Il rischio climatico e il rischio di indebitamento per affrontare la transizione ecologica

L’analisi Cerved ha voluto poi individuare le imprese caratterizzate da un rapporto debiti finanziari/EBITDA inferiore o uguale a 2 e per queste imprese si è voluto calcolare quanto potrebbero ancora indebitarsi senza perdere la stabilità finanziaria. Ne è uscito un “gruppo” di 15.000 realtà che rappresentano il 21,4% del totale e che sono nella condizione di aumentare la loro esposizione debitoria per un volume di 46 miliardi di euro senza correre il rischio di uscire dalla soglia di sicurezza.

Interessante osservare dove si collocano queste aziende. La maggior parte rientra nel comparto trasporti e logistica per un totale di 5.379 aziende che possono sopportare un volume di indebitamento aggiuntivo pari a 6,5 miliardi. Un altro gruppo importante è nell’agricoltura dove si trovano 2.097 aziende che potrebbero sostenere costi per 1,3 miliardi. Nel sistema moda si trovano poi 1.911 aziende che potrebbero muoversi sulla soglia di 4 miliardi di debito. Arriva a 2,7 miliardi il debito che potrebbe essere gestito dalle 1.265 aziende nell’ambito dei materiali da costruzione. Nell’oil&gas sono 1.090 le imprese nell’ambito refining&marketing per le quali l’impegno in termini di costi sostenibili è calcolato in 2.8 miliardi, decisamente più limitato, a 15, il numero delle imprese oil&gas-exploration&production con un impegno economico pari a 980 milioni. A completamento del quadro sono 996 le imprese del mondo chimico per le quali la sostenibilità del debito è calcolata in 996 milioni di euro, 987 le imprese nella power generation con 6 miliardi, 761 nell’automotive con 8,1 miliardi, 528 aziende poi nel settore siderurgico tra ferro e acciaio con 4,9 miliardi e 495 aziende nella produzione di cemento dove il debito può arrivare a 1,6 miliardi.

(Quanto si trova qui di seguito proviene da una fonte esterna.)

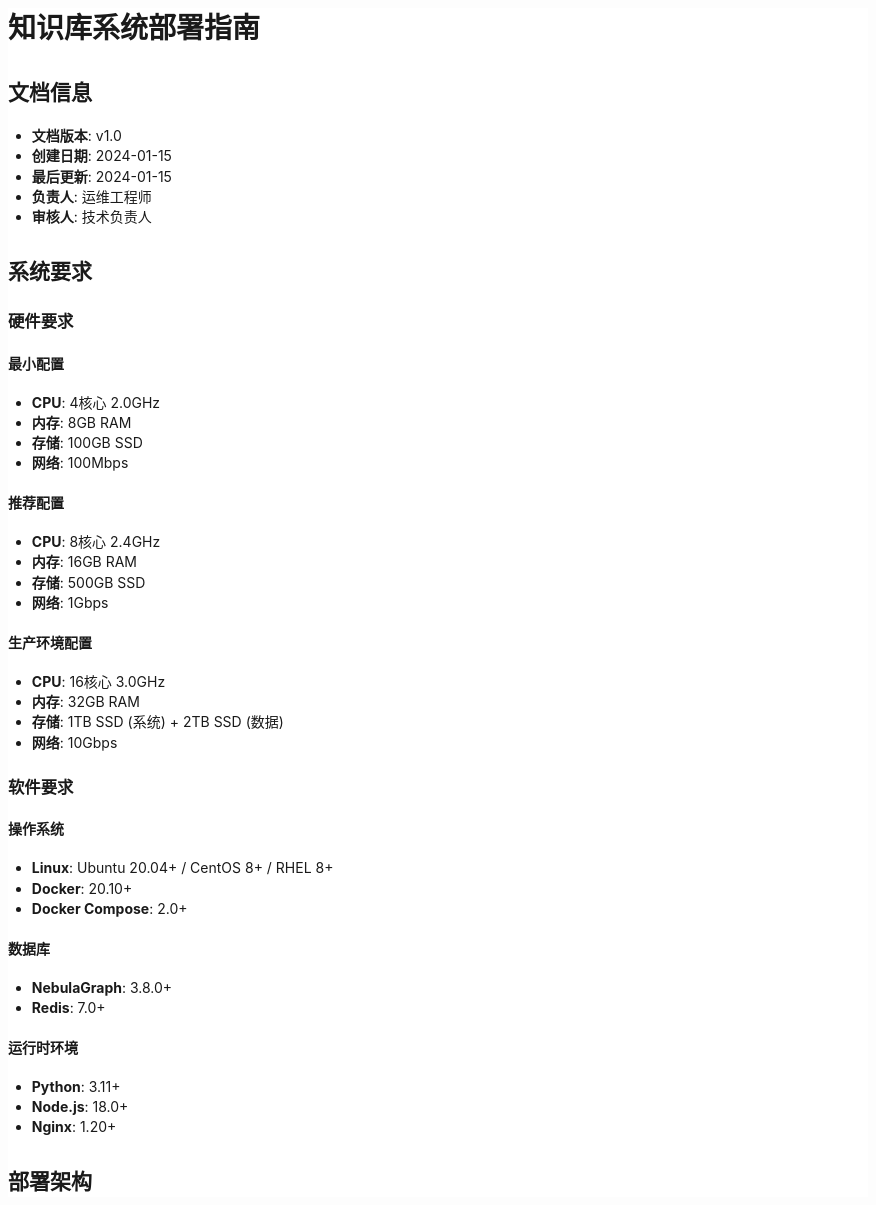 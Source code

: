 # 知识库系统部署指南

## 文档信息
- **文档版本**: v1.0
- **创建日期**: 2024-01-15
- **最后更新**: 2024-01-15
- **负责人**: 运维工程师
- **审核人**: 技术负责人

## 系统要求

### 硬件要求

#### 最小配置
- **CPU**: 4核心 2.0GHz
- **内存**: 8GB RAM
- **存储**: 100GB SSD
- **网络**: 100Mbps

#### 推荐配置
- **CPU**: 8核心 2.4GHz
- **内存**: 16GB RAM
- **存储**: 500GB SSD
- **网络**: 1Gbps

#### 生产环境配置
- **CPU**: 16核心 3.0GHz
- **内存**: 32GB RAM
- **存储**: 1TB SSD (系统) + 2TB SSD (数据)
- **网络**: 10Gbps

### 软件要求

#### 操作系统
- **Linux**: Ubuntu 20.04+ / CentOS 8+ / RHEL 8+
- **Docker**: 20.10+
- **Docker Compose**: 2.0+

#### 数据库
- **NebulaGraph**: 3.8.0+
- **Redis**: 7.0+

#### 运行时环境
- **Python**: 3.11+
- **Node.js**: 18.0+
- **Nginx**: 1.20+

## 部署架构
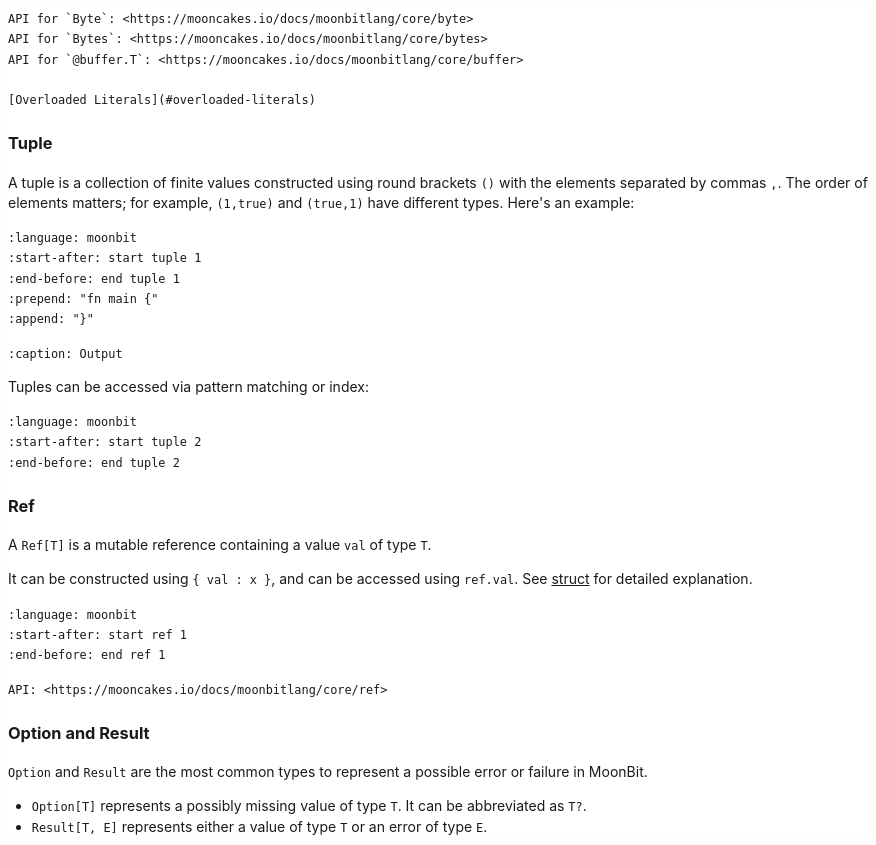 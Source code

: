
 ```{seealso}
API for `Byte`: <https://mooncakes.io/docs/moonbitlang/core/byte>  
API for `Bytes`: <https://mooncakes.io/docs/moonbitlang/core/bytes>  
API for `@buffer.T`: <https://mooncakes.io/docs/moonbitlang/core/buffer>

[Overloaded Literals](#overloaded-literals)
```

### Tuple

A tuple is a collection of finite values constructed using round brackets `()` with the elements separated by commas `,`. The order of elements matters; for example, `(1,true)` and `(true,1)` have different types. Here's an example:

```{literalinclude} /sources/language/src/builtin/top.mbt
:language: moonbit
:start-after: start tuple 1
:end-before: end tuple 1
:prepend: "fn main {"
:append: "}"
```

```{literalinclude} /sources/language/src/builtin/__snapshot__/tuple_1
:caption: Output
```

Tuples can be accessed via pattern matching or index:

```{literalinclude} /sources/language/src/builtin/top.mbt
:language: moonbit
:start-after: start tuple 2
:end-before: end tuple 2
```

### Ref

A `Ref[T]` is a mutable reference containing a value `val` of type `T`.

It can be constructed using `{ val : x }`, and can be accessed using `ref.val`. See [struct](#struct) for detailed explanation.

```{literalinclude} /sources/language/src/builtin/top.mbt
:language: moonbit
:start-after: start ref 1
:end-before: end ref 1
```

```{seealso}
API: <https://mooncakes.io/docs/moonbitlang/core/ref>
```

### Option and Result

`Option` and `Result` are the most common types to represent a possible error or failure in MoonBit.

- `Option[T]` represents a possibly missing value of type `T`. It can be abbreviated as `T?`.
- `Result[T, E]` represents either a value of type `T` or an error of type `E`.
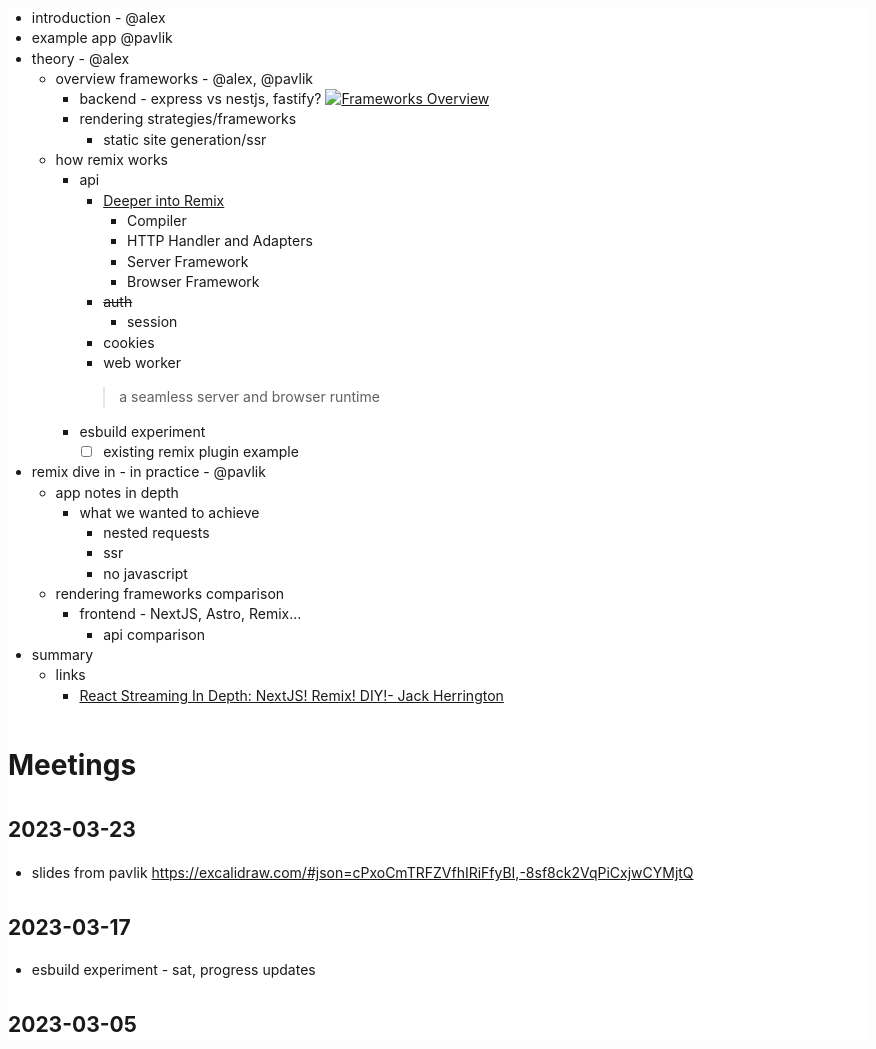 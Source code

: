 - introduction - @alex
- example app @pavlik
- theory - @alex
  - overview frameworks - @alex, @pavlik
    - backend - express vs nestjs, fastify?
      [![Frameworks Overview](https://blog.logrocket.com/wp-content/uploads/2022/10/node-js-frameworks-types.png)](https://blog.logrocket.com/comparing-top-node-js-frameworks-frontend-developers/)
    - rendering strategies/frameworks
      - static site generation/ssr
  - how remix works
    - api
      - [Deeper into Remix](https://remix.run/docs/en/v1/pages/technical-explanation)
        - Compiler
        - HTTP Handler and Adapters
        - Server Framework
        - Browser Framework
      - ~~auth~~
        - session
      - cookies
      - web worker
      > a seamless server and browser runtime
    - esbuild experiment
      - [ ] existing remix plugin example
- remix dive in - in practice - @pavlik
  - app notes in depth
    - what we wanted to achieve
      - nested requests
      - ssr
      - no javascript
  - rendering frameworks comparison
    - frontend - NextJS, Astro, Remix...
      - api comparison
- summary
  - links
    - [React Streaming In Depth: NextJS! Remix! DIY!- Jack Herrington](https://www.youtube.com/watch?v=o3JWb04DRIs)

# Meetings

## 2023-03-23

- slides from pavlik https://excalidraw.com/#json=cPxoCmTRFZVfhIRiFfyBI,-8sf8ck2VqPiCxjwCYMjtQ

## 2023-03-17

- esbuild experiment - sat, progress updates

## 2023-03-05
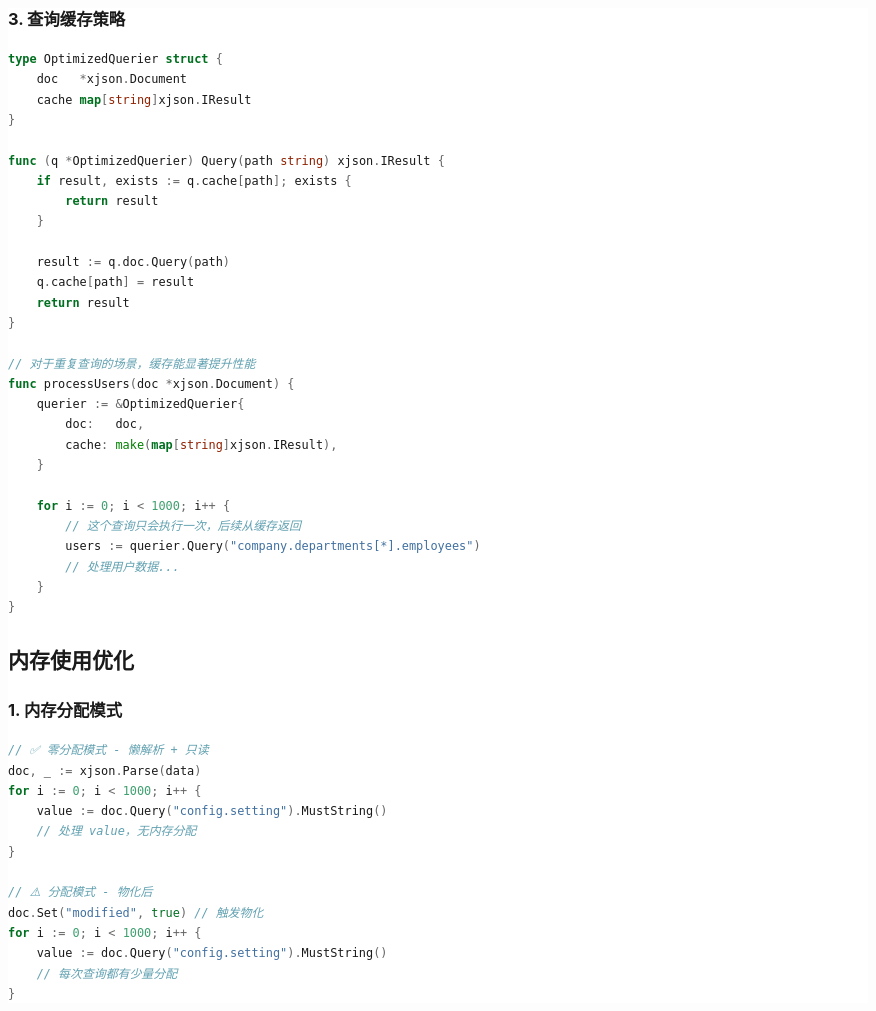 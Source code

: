 ### 3. 查询缓存策略

```go
type OptimizedQuerier struct {
    doc   *xjson.Document
    cache map[string]xjson.IResult
}

func (q *OptimizedQuerier) Query(path string) xjson.IResult {
    if result, exists := q.cache[path]; exists {
        return result
    }
    
    result := q.doc.Query(path)
    q.cache[path] = result
    return result
}

// 对于重复查询的场景，缓存能显著提升性能
func processUsers(doc *xjson.Document) {
    querier := &OptimizedQuerier{
        doc:   doc,
        cache: make(map[string]xjson.IResult),
    }
    
    for i := 0; i < 1000; i++ {
        // 这个查询只会执行一次，后续从缓存返回
        users := querier.Query("company.departments[*].employees")
        // 处理用户数据...
    }
}
```

## 内存使用优化

### 1. 内存分配模式

```go
// ✅ 零分配模式 - 懒解析 + 只读
doc, _ := xjson.Parse(data)
for i := 0; i < 1000; i++ {
    value := doc.Query("config.setting").MustString()
    // 处理 value，无内存分配
}

// ⚠️ 分配模式 - 物化后
doc.Set("modified", true) // 触发物化
for i := 0; i < 1000; i++ {
    value := doc.Query("config.setting").MustString()
    // 每次查询都有少量分配
}
```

Carlo Purassanta, Presidente Esecutivo di Cerved ha osservato in una nota dell’azienda come il “contesto globale sia segnato dal crescente rischio climatico e le aziende sono chiamate ad affrontare sfide senza precedenti. Per raggiungere l’obiettivo del net zero entro il 2050, e sostenere gli ingenti investimenti in tecnologie a basse emissioni, sono necessarie strategia e pianificazione. Solo un’azienda su cinque è oggi in grado di coniugare sostenibilità e competitività, mantenendo la propria stabilità finanziaria”.